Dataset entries
* * * * *

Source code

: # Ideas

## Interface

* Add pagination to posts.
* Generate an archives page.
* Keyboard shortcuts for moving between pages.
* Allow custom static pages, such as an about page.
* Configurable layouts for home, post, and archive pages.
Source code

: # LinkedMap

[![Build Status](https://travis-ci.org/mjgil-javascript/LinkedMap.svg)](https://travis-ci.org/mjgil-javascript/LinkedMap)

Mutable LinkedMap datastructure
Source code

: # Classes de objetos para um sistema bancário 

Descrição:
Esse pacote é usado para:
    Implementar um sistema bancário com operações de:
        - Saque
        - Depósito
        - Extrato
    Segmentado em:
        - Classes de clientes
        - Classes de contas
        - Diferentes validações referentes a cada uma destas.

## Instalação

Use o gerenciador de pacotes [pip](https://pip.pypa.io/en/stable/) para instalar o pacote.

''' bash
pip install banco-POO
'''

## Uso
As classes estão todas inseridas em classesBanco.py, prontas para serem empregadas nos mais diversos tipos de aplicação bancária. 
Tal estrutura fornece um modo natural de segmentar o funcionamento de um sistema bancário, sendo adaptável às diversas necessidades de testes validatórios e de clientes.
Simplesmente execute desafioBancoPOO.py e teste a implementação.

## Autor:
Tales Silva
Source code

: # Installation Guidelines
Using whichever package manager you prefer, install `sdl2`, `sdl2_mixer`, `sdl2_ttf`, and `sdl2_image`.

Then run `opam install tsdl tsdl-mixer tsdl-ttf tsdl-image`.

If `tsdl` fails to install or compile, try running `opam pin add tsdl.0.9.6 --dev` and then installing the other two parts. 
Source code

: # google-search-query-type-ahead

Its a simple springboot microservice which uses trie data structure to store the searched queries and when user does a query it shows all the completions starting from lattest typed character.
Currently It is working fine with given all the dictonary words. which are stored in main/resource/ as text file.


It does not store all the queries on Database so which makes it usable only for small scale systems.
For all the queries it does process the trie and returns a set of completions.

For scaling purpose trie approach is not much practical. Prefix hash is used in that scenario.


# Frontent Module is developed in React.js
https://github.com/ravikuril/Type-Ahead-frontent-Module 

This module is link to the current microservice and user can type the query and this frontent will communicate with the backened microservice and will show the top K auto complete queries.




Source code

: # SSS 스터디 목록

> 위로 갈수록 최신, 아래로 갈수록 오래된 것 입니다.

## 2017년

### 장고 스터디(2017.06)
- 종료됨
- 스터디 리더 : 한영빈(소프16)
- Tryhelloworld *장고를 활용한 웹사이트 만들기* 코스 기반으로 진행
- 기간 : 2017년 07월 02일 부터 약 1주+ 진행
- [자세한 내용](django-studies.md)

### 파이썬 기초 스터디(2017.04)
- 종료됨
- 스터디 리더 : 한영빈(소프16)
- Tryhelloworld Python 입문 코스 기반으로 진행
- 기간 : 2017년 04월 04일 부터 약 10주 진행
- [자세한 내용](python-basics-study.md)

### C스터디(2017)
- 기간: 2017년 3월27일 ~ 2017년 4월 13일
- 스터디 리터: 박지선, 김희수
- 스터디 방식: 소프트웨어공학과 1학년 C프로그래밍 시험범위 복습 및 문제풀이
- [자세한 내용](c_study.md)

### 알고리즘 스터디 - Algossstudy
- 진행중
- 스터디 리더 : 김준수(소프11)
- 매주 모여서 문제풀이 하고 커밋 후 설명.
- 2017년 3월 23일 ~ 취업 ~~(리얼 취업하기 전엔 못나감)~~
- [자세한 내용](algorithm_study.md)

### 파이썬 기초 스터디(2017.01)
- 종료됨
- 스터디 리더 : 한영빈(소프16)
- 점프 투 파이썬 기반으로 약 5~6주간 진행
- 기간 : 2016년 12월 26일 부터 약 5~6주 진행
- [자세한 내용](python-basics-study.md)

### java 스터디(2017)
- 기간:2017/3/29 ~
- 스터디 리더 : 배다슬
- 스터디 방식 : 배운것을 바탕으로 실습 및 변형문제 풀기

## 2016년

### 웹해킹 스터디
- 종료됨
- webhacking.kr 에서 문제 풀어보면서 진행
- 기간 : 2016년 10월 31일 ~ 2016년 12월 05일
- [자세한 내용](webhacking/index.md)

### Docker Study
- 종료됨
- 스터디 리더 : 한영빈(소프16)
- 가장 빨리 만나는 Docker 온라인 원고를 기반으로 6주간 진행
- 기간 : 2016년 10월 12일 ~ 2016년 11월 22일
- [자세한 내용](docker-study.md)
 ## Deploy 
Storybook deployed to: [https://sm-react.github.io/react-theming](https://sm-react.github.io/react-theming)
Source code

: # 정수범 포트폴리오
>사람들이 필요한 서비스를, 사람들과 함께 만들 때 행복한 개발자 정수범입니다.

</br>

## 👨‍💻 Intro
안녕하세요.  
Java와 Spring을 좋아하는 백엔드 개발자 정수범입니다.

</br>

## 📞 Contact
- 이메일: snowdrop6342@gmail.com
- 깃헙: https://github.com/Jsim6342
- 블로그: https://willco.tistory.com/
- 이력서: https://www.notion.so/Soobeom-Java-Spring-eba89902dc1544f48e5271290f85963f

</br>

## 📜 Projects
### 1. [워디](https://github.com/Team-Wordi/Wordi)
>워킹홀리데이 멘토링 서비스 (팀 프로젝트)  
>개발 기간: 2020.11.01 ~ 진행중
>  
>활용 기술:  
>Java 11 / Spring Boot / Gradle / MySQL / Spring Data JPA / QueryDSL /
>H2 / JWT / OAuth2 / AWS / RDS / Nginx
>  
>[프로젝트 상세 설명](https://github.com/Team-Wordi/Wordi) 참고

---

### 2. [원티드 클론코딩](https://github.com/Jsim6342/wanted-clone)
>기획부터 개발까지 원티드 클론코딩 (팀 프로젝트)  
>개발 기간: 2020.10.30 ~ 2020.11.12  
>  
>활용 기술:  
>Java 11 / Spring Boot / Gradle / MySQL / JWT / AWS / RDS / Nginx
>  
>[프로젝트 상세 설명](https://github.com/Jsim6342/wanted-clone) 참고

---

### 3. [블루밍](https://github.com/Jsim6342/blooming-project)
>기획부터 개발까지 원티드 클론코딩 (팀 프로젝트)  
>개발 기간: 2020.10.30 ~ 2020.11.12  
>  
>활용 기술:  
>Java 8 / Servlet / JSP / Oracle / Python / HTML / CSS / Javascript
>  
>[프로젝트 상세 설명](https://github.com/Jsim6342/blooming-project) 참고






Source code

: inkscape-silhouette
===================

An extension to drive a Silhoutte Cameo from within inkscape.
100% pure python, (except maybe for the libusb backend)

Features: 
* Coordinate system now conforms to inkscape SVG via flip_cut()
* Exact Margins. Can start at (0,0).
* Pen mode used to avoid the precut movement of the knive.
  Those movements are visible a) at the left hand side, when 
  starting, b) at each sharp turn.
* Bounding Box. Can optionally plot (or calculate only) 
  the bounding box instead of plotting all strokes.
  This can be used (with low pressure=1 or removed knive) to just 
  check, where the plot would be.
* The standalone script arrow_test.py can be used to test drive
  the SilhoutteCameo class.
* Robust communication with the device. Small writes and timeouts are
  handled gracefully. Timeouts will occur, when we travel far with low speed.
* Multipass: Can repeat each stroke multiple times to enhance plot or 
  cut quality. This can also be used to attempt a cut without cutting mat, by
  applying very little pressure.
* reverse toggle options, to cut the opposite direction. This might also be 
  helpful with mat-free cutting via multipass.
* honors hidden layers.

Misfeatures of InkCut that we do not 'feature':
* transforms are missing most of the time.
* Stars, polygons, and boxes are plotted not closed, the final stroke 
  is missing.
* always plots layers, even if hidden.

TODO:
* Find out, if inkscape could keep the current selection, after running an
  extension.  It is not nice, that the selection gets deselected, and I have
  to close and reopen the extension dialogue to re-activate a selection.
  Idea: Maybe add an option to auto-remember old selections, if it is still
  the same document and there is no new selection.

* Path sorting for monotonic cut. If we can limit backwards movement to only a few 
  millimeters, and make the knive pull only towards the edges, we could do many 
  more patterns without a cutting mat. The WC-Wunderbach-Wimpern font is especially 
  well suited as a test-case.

* * * * *

REQUIRED ACTION -
Of all the entries above, retype exactly the lines from the line with "other two parts." to the line with "For scaling purpose", both included, and no others.

OUTPUT -
If `tsdl` fails to install or compile, try running `opam pin add tsdl.0.9.6 --dev` and then installing the other two parts. 
Source code

: # google-search-query-type-ahead

Its a simple springboot microservice which uses trie data structure to store the searched queries and when user does a query it shows all the completions starting from lattest typed character.
Currently It is working fine with given all the dictonary words. which are stored in main/resource/ as text file.


It does not store all the queries on Database so which makes it usable only for small scale systems.
For all the queries it does process the trie and returns a set of completions.

For scaling purpose trie approach is not much practical. Prefix hash is used in that scenario.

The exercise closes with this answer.